*Task objective:*
Go through the data below line by line. Give only the number of lines that contain "cand".

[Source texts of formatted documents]
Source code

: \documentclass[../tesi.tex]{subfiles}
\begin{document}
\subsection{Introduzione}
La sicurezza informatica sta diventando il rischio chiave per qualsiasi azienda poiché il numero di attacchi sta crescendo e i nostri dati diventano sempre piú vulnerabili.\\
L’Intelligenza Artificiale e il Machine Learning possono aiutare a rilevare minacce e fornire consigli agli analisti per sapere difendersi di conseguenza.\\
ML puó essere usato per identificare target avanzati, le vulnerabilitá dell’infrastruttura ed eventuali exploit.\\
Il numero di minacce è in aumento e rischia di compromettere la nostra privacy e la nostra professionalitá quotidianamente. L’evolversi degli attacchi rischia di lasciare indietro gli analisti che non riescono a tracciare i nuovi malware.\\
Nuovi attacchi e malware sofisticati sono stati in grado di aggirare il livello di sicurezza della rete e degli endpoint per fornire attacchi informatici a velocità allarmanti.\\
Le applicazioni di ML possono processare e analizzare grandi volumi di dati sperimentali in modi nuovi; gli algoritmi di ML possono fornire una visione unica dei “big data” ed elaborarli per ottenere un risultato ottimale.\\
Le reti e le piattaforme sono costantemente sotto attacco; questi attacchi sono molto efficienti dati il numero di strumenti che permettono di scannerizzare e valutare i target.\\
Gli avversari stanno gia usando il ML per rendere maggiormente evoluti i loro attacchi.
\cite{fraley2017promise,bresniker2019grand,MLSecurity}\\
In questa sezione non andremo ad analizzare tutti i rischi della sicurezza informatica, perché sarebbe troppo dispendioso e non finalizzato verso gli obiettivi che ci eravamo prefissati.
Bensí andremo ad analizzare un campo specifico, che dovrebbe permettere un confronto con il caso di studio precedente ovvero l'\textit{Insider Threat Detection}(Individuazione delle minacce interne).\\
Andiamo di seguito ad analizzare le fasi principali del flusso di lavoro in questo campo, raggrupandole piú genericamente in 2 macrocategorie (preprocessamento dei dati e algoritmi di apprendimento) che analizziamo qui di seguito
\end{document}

==

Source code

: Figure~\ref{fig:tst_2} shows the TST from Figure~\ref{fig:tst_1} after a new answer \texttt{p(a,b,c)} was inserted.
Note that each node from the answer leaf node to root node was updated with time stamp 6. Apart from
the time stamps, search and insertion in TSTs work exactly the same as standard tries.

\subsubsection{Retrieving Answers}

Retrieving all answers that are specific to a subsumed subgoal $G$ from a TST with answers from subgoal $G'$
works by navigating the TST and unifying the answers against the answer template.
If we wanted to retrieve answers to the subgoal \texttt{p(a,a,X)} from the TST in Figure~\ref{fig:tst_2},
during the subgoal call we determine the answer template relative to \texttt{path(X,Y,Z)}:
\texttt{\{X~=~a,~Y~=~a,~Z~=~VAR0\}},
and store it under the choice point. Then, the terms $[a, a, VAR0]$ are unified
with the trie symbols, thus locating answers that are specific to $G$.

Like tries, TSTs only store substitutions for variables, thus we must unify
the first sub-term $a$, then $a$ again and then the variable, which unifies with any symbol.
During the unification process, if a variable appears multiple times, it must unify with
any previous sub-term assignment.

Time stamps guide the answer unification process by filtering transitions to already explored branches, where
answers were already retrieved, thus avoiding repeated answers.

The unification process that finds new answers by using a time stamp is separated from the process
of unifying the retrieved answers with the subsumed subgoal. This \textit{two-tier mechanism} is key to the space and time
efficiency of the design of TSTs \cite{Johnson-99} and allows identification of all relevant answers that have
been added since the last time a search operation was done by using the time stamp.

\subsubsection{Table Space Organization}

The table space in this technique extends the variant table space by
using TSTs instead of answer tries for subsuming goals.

---

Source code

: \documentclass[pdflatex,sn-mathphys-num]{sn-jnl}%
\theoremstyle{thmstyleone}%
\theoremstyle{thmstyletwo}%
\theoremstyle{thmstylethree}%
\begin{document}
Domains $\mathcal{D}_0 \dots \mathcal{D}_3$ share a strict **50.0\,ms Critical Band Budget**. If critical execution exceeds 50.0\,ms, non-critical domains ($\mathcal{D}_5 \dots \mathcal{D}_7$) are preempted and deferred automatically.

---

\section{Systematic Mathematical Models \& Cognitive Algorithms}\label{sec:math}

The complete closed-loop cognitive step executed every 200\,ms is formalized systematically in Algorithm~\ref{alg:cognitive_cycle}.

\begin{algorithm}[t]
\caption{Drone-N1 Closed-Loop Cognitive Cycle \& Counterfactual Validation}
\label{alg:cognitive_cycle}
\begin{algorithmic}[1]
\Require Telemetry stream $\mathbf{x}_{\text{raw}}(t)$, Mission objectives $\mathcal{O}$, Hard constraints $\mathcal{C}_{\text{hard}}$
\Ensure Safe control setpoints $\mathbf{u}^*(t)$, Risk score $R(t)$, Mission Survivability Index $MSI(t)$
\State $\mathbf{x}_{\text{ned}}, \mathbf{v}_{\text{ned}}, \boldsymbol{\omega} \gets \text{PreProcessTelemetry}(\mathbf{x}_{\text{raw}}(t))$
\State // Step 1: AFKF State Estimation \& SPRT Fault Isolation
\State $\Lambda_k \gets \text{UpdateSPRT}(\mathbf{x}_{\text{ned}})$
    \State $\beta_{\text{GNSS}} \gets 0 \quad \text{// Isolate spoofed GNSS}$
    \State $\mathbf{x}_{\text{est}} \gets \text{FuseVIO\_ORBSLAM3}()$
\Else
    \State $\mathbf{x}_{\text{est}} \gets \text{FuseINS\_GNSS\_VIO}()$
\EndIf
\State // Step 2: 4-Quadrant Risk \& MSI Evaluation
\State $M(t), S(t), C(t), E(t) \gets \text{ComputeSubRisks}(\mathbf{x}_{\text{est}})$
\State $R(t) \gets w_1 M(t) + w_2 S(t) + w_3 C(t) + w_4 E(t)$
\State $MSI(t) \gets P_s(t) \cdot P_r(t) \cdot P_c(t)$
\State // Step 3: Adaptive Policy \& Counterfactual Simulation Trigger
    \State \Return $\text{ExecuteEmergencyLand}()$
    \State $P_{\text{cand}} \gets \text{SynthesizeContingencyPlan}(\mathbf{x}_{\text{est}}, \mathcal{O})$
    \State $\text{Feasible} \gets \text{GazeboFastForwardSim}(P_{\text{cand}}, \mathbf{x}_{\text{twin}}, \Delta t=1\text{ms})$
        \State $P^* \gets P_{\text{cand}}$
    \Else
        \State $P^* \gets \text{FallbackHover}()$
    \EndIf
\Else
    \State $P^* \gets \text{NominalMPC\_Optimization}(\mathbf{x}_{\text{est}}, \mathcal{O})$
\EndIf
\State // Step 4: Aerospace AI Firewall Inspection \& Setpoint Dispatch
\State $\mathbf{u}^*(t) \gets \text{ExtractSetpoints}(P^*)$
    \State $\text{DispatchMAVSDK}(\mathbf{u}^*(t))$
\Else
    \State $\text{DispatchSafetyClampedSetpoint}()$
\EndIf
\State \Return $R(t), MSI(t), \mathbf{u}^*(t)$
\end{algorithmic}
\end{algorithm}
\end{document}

*Exercise response:*
3